START Dataset entries
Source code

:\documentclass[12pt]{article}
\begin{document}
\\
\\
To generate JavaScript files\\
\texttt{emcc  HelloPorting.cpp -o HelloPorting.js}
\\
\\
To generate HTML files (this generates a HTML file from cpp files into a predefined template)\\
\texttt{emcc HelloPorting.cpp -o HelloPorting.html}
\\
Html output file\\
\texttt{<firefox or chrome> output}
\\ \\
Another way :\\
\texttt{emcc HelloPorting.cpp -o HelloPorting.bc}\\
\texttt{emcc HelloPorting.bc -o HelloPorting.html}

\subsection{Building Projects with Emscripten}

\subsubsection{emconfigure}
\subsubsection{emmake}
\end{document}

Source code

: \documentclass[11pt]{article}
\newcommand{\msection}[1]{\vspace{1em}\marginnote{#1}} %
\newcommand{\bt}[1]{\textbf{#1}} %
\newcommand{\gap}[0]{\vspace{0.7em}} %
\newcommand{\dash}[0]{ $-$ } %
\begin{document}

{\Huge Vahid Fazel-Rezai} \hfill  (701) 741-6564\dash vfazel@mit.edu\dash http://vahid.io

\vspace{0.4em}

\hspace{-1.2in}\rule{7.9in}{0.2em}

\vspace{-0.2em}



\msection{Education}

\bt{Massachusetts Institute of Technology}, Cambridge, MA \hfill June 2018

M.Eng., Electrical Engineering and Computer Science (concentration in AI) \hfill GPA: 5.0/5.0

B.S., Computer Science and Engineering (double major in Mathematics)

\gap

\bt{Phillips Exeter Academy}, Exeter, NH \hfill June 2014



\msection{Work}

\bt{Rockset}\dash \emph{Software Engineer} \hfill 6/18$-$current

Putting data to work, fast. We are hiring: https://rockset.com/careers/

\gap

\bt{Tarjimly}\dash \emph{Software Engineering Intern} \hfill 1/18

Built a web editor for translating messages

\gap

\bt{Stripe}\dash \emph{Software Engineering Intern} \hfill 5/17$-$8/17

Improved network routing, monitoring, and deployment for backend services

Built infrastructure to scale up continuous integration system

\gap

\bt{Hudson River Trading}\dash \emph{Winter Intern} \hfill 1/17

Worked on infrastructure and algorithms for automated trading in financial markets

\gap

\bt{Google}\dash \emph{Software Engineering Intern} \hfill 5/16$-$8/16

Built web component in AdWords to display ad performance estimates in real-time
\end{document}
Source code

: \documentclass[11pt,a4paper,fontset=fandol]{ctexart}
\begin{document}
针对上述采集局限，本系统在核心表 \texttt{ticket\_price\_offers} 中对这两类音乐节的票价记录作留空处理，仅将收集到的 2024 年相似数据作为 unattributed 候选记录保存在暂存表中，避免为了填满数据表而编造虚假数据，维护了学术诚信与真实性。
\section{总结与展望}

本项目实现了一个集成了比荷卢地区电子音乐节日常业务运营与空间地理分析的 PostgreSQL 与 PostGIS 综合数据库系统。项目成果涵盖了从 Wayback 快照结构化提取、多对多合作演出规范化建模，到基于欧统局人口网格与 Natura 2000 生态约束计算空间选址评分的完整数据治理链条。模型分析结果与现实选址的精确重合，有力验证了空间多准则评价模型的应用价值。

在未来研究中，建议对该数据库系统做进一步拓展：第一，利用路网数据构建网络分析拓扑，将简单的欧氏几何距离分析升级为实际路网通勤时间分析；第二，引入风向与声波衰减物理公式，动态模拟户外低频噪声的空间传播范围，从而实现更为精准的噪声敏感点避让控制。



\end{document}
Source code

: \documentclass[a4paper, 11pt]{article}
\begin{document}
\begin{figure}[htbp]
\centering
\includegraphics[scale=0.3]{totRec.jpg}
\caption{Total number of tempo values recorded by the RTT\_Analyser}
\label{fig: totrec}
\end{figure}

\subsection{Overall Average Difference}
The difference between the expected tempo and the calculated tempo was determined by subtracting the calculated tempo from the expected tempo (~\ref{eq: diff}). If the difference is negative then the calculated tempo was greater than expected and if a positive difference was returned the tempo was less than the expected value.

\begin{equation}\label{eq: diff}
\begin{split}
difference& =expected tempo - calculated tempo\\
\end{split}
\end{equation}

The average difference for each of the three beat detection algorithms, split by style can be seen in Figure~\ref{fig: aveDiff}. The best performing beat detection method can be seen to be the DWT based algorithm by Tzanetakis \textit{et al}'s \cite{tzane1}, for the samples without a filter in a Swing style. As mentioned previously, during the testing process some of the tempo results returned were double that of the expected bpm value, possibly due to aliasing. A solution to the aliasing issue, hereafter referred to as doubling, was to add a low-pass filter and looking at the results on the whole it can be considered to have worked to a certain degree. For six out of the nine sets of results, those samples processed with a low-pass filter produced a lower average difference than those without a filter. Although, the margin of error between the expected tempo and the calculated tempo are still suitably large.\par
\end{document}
END Dataset entries
[What to do] The answer is the full data, repeated exactly as shown.

[Solved problem]
Source code

:\documentclass[12pt]{article}
\begin{document}
\\
\\
To generate JavaScript files\\
\texttt{emcc  HelloPorting.cpp -o HelloPorting.js}
\\
\\
To generate HTML files (this generates a HTML file from cpp files into a predefined template)\\
\texttt{emcc HelloPorting.cpp -o HelloPorting.html}
\\
Html output file\\
\texttt{<firefox or chrome> output}
\\ \\
Another way :\\
\texttt{emcc HelloPorting.cpp -o HelloPorting.bc}\\
\texttt{emcc HelloPorting.bc -o HelloPorting.html}

\subsection{Building Projects with Emscripten}

\subsubsection{emconfigure}
\subsubsection{emmake}
\end{document}

Source code

: \documentclass[11pt]{article}
\newcommand{\msection}[1]{\vspace{1em}\marginnote{#1}} %
\newcommand{\bt}[1]{\textbf{#1}} %
\newcommand{\gap}[0]{\vspace{0.7em}} %
\newcommand{\dash}[0]{ $-$ } %
\begin{document}

{\Huge Vahid Fazel-Rezai} \hfill  (701) 741-6564\dash vfazel@mit.edu\dash http://vahid.io

\vspace{0.4em}

\hspace{-1.2in}\rule{7.9in}{0.2em}

\vspace{-0.2em}



\msection{Education}

\bt{Massachusetts Institute of Technology}, Cambridge, MA \hfill June 2018

M.Eng., Electrical Engineering and Computer Science (concentration in AI) \hfill GPA: 5.0/5.0

B.S., Computer Science and Engineering (double major in Mathematics)

\gap

\bt{Phillips Exeter Academy}, Exeter, NH \hfill June 2014



\msection{Work}

\bt{Rockset}\dash \emph{Software Engineer} \hfill 6/18$-$current

Putting data to work, fast. We are hiring: https://rockset.com/careers/

\gap

\bt{Tarjimly}\dash \emph{Software Engineering Intern} \hfill 1/18

Built a web editor for translating messages

\gap

\bt{Stripe}\dash \emph{Software Engineering Intern} \hfill 5/17$-$8/17

Improved network routing, monitoring, and deployment for backend services

Built infrastructure to scale up continuous integration system

\gap

\bt{Hudson River Trading}\dash \emph{Winter Intern} \hfill 1/17

Worked on infrastructure and algorithms for automated trading in financial markets

\gap

\bt{Google}\dash \emph{Software Engineering Intern} \hfill 5/16$-$8/16

Built web component in AdWords to display ad performance estimates in real-time
\end{document}
Source code

: \documentclass[11pt,a4paper,fontset=fandol]{ctexart}
\begin{document}
针对上述采集局限，本系统在核心表 \texttt{ticket\_price\_offers} 中对这两类音乐节的票价记录作留空处理，仅将收集到的 2024 年相似数据作为 unattributed 候选记录保存在暂存表中，避免为了填满数据表而编造虚假数据，维护了学术诚信与真实性。
\section{总结与展望}

本项目实现了一个集成了比荷卢地区电子音乐节日常业务运营与空间地理分析的 PostgreSQL 与 PostGIS 综合数据库系统。项目成果涵盖了从 Wayback 快照结构化提取、多对多合作演出规范化建模，到基于欧统局人口网格与 Natura 2000 生态约束计算空间选址评分的完整数据治理链条。模型分析结果与现实选址的精确重合，有力验证了空间多准则评价模型的应用价值。

在未来研究中，建议对该数据库系统做进一步拓展：第一，利用路网数据构建网络分析拓扑，将简单的欧氏几何距离分析升级为实际路网通勤时间分析；第二，引入风向与声波衰减物理公式，动态模拟户外低频噪声的空间传播范围，从而实现更为精准的噪声敏感点避让控制。



\end{document}
Source code

: \documentclass[a4paper, 11pt]{article}
\begin{document}
\begin{figure}[htbp]
\centering
\includegraphics[scale=0.3]{totRec.jpg}
\caption{Total number of tempo values recorded by the RTT\_Analyser}
\label{fig: totrec}
\end{figure}

\subsection{Overall Average Difference}
The difference between the expected tempo and the calculated tempo was determined by subtracting the calculated tempo from the expected tempo (~\ref{eq: diff}). If the difference is negative then the calculated tempo was greater than expected and if a positive difference was returned the tempo was less than the expected value.

\begin{equation}\label{eq: diff}
\begin{split}
difference& =expected tempo - calculated tempo\\
\end{split}
\end{equation}

The average difference for each of the three beat detection algorithms, split by style can be seen in Figure~\ref{fig: aveDiff}. The best performing beat detection method can be seen to be the DWT based algorithm by Tzanetakis \textit{et al}'s \cite{tzane1}, for the samples without a filter in a Swing style. As mentioned previously, during the testing process some of the tempo results returned were double that of the expected bpm value, possibly due to aliasing. A solution to the aliasing issue, hereafter referred to as doubling, was to add a low-pass filter and looking at the results on the whole it can be considered to have worked to a certain degree. For six out of the nine sets of results, those samples processed with a low-pass filter produced a lower average difference than those without a filter. Although, the margin of error between the expected tempo and the calculated tempo are still suitably large.\par
\end{document}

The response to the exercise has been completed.